Q'umukwa (Chief of the Undersea World) mask. Deeply carved and painted mask with a large bulbous nose, sweeping brows, prominent cheeks, deeply layered planes, a receding forehead and jaw, and an open, projecting mouth with a fin-like fold on either side. Bear-like ears and small round cutout eyes. Black is overpainted on ultramarine blue with white, red and blue details. Nails on top with fibre remnants and cords attached to back.

History Of Use

The Q'umukwa mask is usually shown during a sisawk, or chief’s ceremonial, in which families display their rights to status, wealth and power by representing smayustas, ancestral origin stories, in dance and song. It is said that Q’umukwa lives beneath the ocean in a house made of copper, wears an enormous hat and has authority over all undersea creatures. The Nuxalk Tallyuumc people – whose original village, Talyu, was located at the end of a long inlet now known as South Bentinck Arm, the name given by George Vancouver in 1793 – have a smayusta that ties their own history to Q’umukwa, Chief of the Undersea World, or Wealthy One. That complex and lengthy narrative, only briefly summarized here, tells of a young male ancestor worried that he will not live up to the fame of his father. He leaves the village to pine, but then sees Q’umukwa’s copper house rise up from the water. The young man is invited in by a seal; there he witnesses the sea creatures dancing, and is bestowed with supernatural rights and privileges.

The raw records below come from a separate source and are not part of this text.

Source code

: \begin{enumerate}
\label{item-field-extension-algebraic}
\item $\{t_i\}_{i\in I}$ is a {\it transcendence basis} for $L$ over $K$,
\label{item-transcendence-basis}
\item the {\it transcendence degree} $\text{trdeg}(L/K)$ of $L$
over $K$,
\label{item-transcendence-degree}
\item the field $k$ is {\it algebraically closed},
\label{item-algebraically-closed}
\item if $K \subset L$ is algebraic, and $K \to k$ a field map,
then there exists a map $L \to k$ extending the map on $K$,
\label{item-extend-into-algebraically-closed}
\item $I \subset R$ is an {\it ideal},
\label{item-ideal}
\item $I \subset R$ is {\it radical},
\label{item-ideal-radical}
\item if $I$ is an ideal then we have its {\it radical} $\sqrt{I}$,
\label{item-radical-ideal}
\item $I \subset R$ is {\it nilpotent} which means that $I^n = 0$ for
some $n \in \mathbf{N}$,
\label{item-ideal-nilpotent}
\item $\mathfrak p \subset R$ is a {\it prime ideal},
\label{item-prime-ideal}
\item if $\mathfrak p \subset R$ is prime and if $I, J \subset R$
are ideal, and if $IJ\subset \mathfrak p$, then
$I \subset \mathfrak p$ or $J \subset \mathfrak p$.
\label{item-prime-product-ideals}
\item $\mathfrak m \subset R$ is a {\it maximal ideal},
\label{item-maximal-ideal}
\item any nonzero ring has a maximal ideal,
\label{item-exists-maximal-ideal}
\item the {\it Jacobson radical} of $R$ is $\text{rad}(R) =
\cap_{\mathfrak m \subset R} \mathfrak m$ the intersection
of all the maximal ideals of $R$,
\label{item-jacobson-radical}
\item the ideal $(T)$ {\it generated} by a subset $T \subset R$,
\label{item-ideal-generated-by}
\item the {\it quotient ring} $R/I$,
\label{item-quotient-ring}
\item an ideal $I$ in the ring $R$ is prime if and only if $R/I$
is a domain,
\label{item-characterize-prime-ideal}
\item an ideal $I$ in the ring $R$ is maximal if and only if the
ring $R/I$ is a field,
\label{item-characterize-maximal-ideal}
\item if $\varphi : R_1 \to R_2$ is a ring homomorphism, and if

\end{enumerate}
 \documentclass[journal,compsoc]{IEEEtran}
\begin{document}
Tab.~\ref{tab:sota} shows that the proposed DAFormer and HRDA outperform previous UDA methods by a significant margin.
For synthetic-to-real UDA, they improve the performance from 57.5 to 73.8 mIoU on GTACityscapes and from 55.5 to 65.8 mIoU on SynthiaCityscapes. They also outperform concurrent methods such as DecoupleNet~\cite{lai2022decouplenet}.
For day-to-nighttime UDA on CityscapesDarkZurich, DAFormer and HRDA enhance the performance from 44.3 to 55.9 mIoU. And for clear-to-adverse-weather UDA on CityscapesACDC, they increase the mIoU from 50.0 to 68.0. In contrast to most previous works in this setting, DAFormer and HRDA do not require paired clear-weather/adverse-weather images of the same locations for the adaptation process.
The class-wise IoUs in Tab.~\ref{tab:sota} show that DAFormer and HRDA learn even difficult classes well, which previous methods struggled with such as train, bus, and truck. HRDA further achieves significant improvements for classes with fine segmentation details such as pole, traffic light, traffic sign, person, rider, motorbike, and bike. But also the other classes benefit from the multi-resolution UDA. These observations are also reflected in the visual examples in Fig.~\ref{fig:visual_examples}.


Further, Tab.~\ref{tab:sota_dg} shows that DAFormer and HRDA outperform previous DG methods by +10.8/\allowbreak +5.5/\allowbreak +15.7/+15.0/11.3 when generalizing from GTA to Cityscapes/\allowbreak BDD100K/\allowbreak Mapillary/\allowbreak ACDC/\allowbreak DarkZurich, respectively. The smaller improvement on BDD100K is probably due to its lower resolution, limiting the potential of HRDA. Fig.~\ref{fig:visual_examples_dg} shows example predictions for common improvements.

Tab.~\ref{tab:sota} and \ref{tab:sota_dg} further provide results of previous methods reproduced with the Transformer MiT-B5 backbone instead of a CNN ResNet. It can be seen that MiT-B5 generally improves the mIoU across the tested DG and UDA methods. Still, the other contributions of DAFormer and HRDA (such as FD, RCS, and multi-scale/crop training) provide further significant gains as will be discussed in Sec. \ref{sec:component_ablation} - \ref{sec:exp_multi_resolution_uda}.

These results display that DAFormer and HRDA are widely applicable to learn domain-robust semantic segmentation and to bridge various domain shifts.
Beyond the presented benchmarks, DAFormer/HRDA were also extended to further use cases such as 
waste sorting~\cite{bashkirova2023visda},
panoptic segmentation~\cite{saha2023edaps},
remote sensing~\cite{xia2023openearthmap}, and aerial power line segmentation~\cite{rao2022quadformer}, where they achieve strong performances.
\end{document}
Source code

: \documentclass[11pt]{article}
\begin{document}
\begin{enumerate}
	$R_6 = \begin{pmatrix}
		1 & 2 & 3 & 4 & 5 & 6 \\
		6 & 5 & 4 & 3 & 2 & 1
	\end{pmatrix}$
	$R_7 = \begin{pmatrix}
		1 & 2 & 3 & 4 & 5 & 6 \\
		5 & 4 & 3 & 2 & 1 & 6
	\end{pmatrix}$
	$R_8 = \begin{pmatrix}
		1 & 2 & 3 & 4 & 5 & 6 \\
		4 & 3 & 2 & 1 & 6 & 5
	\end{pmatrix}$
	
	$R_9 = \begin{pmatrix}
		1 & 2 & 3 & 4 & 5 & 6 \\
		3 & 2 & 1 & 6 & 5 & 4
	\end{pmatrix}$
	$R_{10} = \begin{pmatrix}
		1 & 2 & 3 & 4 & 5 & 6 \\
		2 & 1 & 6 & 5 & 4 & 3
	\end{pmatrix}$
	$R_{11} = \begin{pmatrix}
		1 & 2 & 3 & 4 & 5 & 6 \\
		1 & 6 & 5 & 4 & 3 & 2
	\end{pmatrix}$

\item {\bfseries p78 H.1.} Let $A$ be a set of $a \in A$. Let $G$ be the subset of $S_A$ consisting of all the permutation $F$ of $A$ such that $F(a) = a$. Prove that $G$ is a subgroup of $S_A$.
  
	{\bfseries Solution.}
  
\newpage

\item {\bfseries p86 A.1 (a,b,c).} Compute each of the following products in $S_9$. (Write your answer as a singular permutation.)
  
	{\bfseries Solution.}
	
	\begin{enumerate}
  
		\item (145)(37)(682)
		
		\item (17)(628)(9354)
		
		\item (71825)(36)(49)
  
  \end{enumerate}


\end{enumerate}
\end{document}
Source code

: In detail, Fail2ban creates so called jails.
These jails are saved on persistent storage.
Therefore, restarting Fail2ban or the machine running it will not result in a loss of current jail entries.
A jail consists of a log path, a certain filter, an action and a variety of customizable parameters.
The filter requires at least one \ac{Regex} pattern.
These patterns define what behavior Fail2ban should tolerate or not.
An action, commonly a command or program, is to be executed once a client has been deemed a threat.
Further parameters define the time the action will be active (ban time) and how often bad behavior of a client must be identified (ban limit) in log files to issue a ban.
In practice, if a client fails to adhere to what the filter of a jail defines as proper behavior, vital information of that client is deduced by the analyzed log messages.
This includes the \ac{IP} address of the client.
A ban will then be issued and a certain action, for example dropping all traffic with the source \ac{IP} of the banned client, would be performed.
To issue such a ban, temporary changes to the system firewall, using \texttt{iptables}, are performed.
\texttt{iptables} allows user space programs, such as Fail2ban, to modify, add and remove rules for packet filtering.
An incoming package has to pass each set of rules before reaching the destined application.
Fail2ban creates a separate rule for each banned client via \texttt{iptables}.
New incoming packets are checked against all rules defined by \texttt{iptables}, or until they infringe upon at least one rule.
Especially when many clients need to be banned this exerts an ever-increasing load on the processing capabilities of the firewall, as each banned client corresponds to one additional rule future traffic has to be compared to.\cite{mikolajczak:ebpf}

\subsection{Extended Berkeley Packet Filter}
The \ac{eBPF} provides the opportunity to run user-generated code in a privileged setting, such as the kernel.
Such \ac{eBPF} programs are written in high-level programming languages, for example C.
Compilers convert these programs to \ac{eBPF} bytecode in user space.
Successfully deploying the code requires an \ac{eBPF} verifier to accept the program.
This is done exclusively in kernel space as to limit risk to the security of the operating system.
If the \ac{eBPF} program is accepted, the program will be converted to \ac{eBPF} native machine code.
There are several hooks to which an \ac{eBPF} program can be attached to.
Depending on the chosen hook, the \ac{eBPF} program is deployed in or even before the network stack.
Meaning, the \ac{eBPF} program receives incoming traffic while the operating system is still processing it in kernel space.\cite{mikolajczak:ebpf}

When he returns home, he builds a replica of Q’umukwa’s house and becomes a highly respected chief.

Iconographic Meaning

This mask depicts the supernatural being Q’umukwa, the Nuxalk name for “Chief of the Undersea World” or “Wealthy One.”

Narrative

The mask is documented as having been gifted to a school teacher in Bella Coola, Agnes Balkwill, between 1914 and 1915; her descendants eventually sold it, and MOA purchased it from a Vancouver gallery in 1994.